1.2 Rumusan Masalah Penelitian Berdasarkan latar belakang yang telah diuraikan diatas, maka permasalahan yang akan dibahas dalam penelitian ini adalah : 1) Apakah opini audit tahun sebelumnya memoderasi pengaruh profitabilitas pada opini audit going concern ? 2) Apakah opini audit tahun sebelumnya memoderasi pengaruh leverage pada opini audit going concern ? 3) Apakah opini audit tahun sebelumnya memoderasi pengaruh likuiditas pada opini audit going concern ?
8
1.3 Tujuan Penelitian Berdasarkan rumusan masalah diatas, yang menjadi tujuan dari penelitian ini antara lain: 1) Untuk mengetahui kemampuan opini audit tahun sebelumnya memoderasi pengaruh profitabilitas pada opini audit going concern. 2) Untuk mengetahui kemampuan opini audit tahun sebelumnya memoderasi pengaruh leverage pada opini audit going concern. 3) Untuk mengetahui kemampuan opini audit tahun sebelumnya memoderasi pengaruh likuiditas pada opini audit going concern.

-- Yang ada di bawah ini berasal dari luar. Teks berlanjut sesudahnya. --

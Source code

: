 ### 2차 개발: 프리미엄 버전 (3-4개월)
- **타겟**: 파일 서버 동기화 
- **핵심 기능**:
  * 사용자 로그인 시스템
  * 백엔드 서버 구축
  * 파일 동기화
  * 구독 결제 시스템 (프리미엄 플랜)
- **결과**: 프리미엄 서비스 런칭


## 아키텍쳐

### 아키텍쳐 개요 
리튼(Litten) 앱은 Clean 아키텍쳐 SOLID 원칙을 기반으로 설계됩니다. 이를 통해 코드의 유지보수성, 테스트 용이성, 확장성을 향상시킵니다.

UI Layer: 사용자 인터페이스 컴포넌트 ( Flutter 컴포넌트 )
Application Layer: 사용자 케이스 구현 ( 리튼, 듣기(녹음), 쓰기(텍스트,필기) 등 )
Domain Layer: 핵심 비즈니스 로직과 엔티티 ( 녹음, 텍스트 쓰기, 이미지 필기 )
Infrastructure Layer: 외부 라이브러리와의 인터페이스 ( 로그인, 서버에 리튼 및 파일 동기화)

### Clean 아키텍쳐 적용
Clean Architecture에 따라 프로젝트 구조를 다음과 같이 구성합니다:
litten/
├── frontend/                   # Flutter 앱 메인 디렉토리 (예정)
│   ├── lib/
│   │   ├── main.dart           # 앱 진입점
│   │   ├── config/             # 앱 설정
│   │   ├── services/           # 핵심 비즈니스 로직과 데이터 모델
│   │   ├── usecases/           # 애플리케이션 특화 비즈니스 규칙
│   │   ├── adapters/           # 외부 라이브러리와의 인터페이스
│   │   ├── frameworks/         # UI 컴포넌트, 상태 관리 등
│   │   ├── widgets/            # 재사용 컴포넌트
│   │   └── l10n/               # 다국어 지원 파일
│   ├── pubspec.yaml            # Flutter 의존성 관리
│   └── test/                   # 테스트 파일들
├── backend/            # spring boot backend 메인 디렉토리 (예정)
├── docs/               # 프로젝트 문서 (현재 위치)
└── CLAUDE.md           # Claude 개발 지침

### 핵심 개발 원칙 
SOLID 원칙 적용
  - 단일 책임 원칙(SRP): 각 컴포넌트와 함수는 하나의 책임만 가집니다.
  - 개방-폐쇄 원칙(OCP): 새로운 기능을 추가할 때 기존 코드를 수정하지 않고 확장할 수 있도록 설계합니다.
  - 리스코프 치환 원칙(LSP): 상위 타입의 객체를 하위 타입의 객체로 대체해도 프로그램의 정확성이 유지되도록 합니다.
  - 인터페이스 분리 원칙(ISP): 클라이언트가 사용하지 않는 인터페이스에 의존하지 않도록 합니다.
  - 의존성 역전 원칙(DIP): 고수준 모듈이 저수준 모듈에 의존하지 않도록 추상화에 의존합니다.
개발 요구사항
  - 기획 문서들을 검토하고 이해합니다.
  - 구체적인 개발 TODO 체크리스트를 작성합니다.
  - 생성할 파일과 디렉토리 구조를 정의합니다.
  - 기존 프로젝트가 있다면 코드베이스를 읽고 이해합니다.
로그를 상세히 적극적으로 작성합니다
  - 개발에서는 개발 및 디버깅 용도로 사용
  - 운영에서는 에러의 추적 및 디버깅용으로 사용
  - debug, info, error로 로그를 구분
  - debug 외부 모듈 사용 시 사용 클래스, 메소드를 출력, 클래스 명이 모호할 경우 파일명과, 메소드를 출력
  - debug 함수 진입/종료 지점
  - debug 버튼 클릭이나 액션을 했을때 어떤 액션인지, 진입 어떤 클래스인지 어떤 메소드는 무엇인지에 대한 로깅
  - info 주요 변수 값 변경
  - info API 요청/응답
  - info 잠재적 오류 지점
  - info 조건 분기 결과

1.4 Kegunaan Penelitian Kegunaan penelitian ini
diharapkan memberikan manfaat secara
teoritis maupun praktis bagi semua pihak yang mempunyai kaitan dengan penelitian ini, antara lain : 1) Kegunaan Teoritis Hasil penelitian ini diharapkan mampu memberikan informasi yang berguna mengenai teori yang berkaitan dengan profitabilitas, leverage, likuiditas, opini audit sebelumnya terhadap opini audit going concern pada perusahaan manufaktur. 2) Kegunaan Praktis a. Manfaat bagi investor untuk mempermudah dalam pengambilan keputusannya.
9
b. Manfaat bagi profesi akuntansi, hasil dari penelitian ini dijadikan dasar pembelajaran dan referensi untuk memberikan opini yang lebih baik.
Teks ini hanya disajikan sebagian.